Yalçın KOÇAK
18. Dönem Sakarya Milletvekili
Bir adam ne
kadar çok şeyi değiştirebiliyor. AK Partinin Sağlıkta ki başarısının arkasında
Dr. Hasan Çağıl ve ekibinin non stop mesaisiz çalışmalarının olduğunu
bilenlerden olarak, marifete iltifat ederek bize yakışanı yapıyoruz.
Peki eğitimde 6
eğitim bakanı, 8 müsteşar ve yaz, boz eğitim sistemleriyle yerinde sayan en
önemli bakanlığımız. Zig zaglarla kaybedilen yıllar, adeta eski cemaat,
şimdinin terör örgütünün sera bahçesi beslenip semirdiği ve tonlarca bastırılan
Kitaplarıyla finansman temin ettikleri bakanlık burası. Bizim Cizvitlerin
kozalandığı çöplükleri burası. Bakanları ile Müsteşarları ile, YÖK başkanları
ve sayısız müdür, genel müdür ve naylon akademisyenleriyle cizvit karargahıdır
Eğitim camiası, geleceğimizi satan iblislerin, hainlerin yuvasıdır burası.
Adalet ve
Güvenlik kurumlarından ByLock'çular önce açığa sonra depoya alınırken,
üniversitelere bildirilen isimleri rektörler sadece görevden uzaklaştırarak
çapsızların yapacağı bir meslek dayanışması sergiliyorlar, adam kayırıyorlar.
Üniversite camiamızda hangi hocalarda ByLock çıktı, KHK ile kovulan var mı?

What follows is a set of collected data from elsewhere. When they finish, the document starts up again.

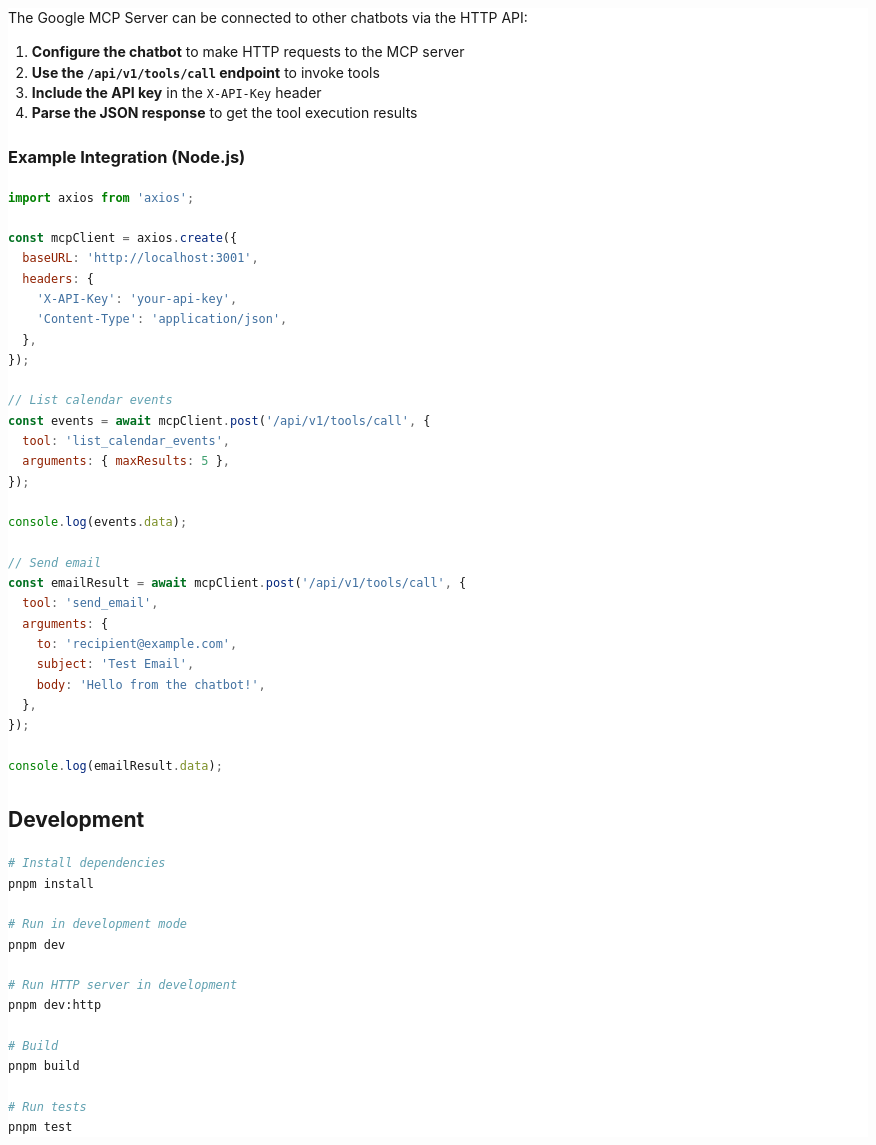 The Google MCP Server can be connected to other chatbots via the HTTP API:

1. **Configure the chatbot** to make HTTP requests to the MCP server
2. **Use the `/api/v1/tools/call` endpoint** to invoke tools
3. **Include the API key** in the `X-API-Key` header
4. **Parse the JSON response** to get the tool execution results

### Example Integration (Node.js)

```javascript
import axios from 'axios';

const mcpClient = axios.create({
  baseURL: 'http://localhost:3001',
  headers: {
    'X-API-Key': 'your-api-key',
    'Content-Type': 'application/json',
  },
});

// List calendar events
const events = await mcpClient.post('/api/v1/tools/call', {
  tool: 'list_calendar_events',
  arguments: { maxResults: 5 },
});

console.log(events.data);

// Send email
const emailResult = await mcpClient.post('/api/v1/tools/call', {
  tool: 'send_email',
  arguments: {
    to: 'recipient@example.com',
    subject: 'Test Email',
    body: 'Hello from the chatbot!',
  },
});

console.log(emailResult.data);
```

## Development

```bash
# Install dependencies
pnpm install

# Run in development mode
pnpm dev

# Run HTTP server in development
pnpm dev:http

# Build
pnpm build

# Run tests
pnpm test
```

Kriptolar iş başında, herkes dosyalanmış; görevdekiler tehdit ve şantaj ile
cizvitlerin istek ve işlerine boyun eğdiriliyor, biline.

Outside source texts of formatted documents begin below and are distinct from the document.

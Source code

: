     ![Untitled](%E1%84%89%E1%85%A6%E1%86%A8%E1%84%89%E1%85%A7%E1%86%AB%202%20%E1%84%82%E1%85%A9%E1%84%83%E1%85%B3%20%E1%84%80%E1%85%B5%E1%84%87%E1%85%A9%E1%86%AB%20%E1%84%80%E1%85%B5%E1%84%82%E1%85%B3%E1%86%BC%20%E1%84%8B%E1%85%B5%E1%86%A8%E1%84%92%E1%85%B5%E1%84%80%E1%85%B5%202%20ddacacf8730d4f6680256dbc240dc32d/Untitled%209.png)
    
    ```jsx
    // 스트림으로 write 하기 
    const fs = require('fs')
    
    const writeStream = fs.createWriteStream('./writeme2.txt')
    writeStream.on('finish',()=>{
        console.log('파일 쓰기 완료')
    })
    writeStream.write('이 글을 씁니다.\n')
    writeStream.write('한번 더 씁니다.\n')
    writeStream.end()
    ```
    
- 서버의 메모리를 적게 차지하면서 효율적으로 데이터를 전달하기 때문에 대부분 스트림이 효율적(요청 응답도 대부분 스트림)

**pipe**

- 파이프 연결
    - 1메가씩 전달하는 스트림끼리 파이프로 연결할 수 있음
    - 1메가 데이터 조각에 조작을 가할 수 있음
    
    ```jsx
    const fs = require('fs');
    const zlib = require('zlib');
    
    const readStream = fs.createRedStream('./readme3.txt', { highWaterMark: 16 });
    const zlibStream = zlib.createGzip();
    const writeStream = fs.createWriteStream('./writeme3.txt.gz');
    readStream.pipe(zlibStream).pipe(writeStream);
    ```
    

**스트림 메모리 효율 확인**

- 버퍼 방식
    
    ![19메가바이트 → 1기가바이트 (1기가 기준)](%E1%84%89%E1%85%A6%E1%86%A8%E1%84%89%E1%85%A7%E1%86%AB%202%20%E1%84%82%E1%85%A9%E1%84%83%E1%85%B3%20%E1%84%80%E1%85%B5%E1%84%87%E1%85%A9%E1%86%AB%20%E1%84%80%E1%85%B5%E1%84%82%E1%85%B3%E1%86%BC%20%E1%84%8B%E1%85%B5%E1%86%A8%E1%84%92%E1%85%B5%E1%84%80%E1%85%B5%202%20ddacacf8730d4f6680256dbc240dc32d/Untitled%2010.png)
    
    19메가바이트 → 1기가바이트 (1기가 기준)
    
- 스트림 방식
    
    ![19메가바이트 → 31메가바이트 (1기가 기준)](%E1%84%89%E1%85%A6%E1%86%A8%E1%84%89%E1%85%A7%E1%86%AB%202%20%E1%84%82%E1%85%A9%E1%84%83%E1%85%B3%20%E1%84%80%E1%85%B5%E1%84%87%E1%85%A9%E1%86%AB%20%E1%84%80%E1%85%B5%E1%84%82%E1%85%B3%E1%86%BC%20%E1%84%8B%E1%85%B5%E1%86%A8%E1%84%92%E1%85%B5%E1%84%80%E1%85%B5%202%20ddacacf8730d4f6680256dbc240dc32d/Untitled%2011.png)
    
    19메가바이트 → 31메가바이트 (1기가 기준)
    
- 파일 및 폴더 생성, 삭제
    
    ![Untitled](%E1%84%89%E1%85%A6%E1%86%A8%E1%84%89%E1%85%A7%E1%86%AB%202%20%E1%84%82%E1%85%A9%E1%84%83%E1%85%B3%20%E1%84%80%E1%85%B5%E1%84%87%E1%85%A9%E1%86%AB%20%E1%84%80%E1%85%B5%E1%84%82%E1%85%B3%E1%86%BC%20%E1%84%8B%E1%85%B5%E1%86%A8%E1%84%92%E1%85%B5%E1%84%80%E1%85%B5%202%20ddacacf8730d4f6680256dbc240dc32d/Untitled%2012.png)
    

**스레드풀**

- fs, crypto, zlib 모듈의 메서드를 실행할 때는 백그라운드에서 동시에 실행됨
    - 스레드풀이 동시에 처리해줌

Sorumuza hala cevap yok!..
Üçüncü Bin yıla girdik,
henüz daha başındayken Eğitim ve modelleri konusunda ciddi stratejik plan
kararları almalıyız.
Eğitimde her
parti istediği değişikliği yapamamalı bırakın parti farklılığını AK Parti’nin
bakan ve müsteşarları birbirinin yaptıklarını yıkmakla meşgul oldular, bir arpa
boyu yol gidilmediği gibi 72 ülke içinde 39. Sıradan 50. Sıraya geriledik,
Millet olarak günahımız ne? Çocuk yapın diyen bir Başkanımız var, sözünü yere
düşürmemişiz, geleceği kurtarmak adına üremişiz ama basiretsiz ve liyakatsiz
yönetim kadroları ve eğitilmeye muhtaç eğitimcilerle sistem iflas noktasında.
Başkan Millet
vazifesini yaptı, çapsız, tabsız ve kabı bozuk adamları, kravatı yemek peçetesi
gibi takanları dijital okur yazar olmayanları sistemden temizlemelisiniz.
Pisa 5. si
Finlandiya Eğitim Sistemini verimlilik adına değiştiriyorken biz ne yapıyoruz?

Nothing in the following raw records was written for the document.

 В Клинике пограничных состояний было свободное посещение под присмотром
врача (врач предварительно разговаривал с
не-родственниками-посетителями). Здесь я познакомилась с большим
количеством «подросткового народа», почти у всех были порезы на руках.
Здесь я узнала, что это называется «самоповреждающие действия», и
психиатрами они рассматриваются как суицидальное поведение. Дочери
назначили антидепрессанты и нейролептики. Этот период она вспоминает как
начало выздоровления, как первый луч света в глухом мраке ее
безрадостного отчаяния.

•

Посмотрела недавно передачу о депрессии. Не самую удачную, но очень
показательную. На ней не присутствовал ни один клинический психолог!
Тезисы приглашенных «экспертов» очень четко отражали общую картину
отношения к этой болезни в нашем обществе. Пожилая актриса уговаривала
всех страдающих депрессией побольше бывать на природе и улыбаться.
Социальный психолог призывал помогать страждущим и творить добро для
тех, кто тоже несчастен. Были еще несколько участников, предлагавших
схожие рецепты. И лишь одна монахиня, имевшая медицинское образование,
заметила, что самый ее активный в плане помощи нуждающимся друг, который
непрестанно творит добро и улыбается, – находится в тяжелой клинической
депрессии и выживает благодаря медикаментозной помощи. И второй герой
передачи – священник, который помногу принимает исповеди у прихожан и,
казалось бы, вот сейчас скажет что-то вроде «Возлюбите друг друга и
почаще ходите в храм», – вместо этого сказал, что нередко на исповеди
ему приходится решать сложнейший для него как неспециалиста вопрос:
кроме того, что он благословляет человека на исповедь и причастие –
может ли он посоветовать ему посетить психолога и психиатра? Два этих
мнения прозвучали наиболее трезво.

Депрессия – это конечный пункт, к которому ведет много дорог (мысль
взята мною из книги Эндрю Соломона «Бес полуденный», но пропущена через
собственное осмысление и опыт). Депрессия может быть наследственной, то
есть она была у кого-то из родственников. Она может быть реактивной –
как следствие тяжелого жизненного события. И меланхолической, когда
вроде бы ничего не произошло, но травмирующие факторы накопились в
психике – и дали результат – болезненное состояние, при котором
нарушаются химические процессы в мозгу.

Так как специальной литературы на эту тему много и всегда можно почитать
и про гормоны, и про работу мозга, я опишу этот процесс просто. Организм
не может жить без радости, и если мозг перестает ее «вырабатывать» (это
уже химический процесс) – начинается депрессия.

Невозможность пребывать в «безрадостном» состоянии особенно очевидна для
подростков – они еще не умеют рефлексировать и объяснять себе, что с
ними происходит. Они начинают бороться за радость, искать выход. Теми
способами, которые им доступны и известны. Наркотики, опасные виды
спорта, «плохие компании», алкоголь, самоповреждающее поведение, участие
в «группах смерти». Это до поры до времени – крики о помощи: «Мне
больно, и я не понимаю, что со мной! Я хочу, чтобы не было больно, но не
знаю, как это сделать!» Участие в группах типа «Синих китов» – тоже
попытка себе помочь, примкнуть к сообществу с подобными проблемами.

Bakan değiştiriyoruz. Çözüm mü? Hayır?
Dünya da yapay
zeka eğiticilik işine de soyunacak, ön almalı; inisiyatif kullanmalıyız.
Dijital dünya da
okur yazar olan öğretmenlerle, çocuklarımız geleceğe hazırlanmalı.
Ders konuları,
Müfredatlar yarınlar için ucu açık olmalı,
Geçmişe fener
tutularak Tarih tekraren yazdırılmalı, ön Türkler, Etrüskler, Pelasklar
muhakkak okutulmalı.
Öğrenciler
kabiliyetlerine göre çap’lanmalı,
Geliştirilen
melekelerine göre sınıflandırılmalı,
Okul
modellerimiz dijital çağın gereklerine göre dizayn edilip projelendirilmeli,
Sanal gerçeklik
ile; müzelerimiz, Uygulama eğitimlerimiz, Tarih ve Coğrafya derslerimiz
tamamlanmalı,
Sanayi
tesislerimizle içli dışlı eğitim modelini finanse etmeliyiz. Sanayicilerimiz
eğitime dahil olmalı sektörün istediği elemanın yetiştirilmesine çözüm ortağı
yapılmalıdır,
Okulda geçen
zamanla, tatilin kısalığı, ödevlerin bolluğu ile akademik başarının
sağlanamayacağı ispatlanmışken bu yanlışlardan, doğrusu tespit edilecek sisteme
dönülmelidir.
Eğitim
psikologları yetiştirmeliyiz, hem de çok sayıda. Teknik bilimlerde dahi
Sosyoloji öğretmeliyiz, (tabi kendi adamlarımız; İbn-i Haldun gibi, Cemil Meriç
gibi)
Azınlık
Liselerimiz ile KiLise'lerinin ara kapı ile birbirine nasıl bağlı
olduklarını görmeden okullarımızda ki dini eğitime karar da veremeyiz, tarafta
olamayız. Birinin modeli illaki yanlış?.
Önce ahlak,
sonra eğitim. Ahlaksız ve eğitilmiş bir adam toplumunda, dünyanında
tehlikesidir.
Proje tabanlı
öğretim modeliyle 21. Yüzyıl Türkiye’sinin kabiliyetlerini yetiştirerek,
bekamızı sağlamalıyız. Ülkenin ve geleceğimizin bu sorununun bu günden
görünmesi gerektiğine dair ikazi mahiyette ki yazımızın kaale alınması
dileğimizi yineliyoruz.
Çocuklarımıza;
Globalizm'in sivri dişlerinden, Kapitalizmin sömürüsünden nasıl
kurtulacaklarını öğretirken bağımsızlıklarını nasıl koruyacaklarını, Vesayetsiz
devletin, İcazetsiz demokrasinin ve Bürokrasisiz bir ülkelerinin olmasını
istiyorlarsa Düşünmeyi öğrenmekle, anlamayı öğrenmekle işe başlayabileceklerini
öğretmeliyiz.
Kıtalar arası
değil, Gezegenler arası dolaşabilmenin, disiplinler arası eğitim ve öğretim
modeliyle gerçekleşeceğini, öğrenen, sorgulayan ve talep eden talebelerle
Üçüncü binin Türk asrı olacağını anlatmalıyız.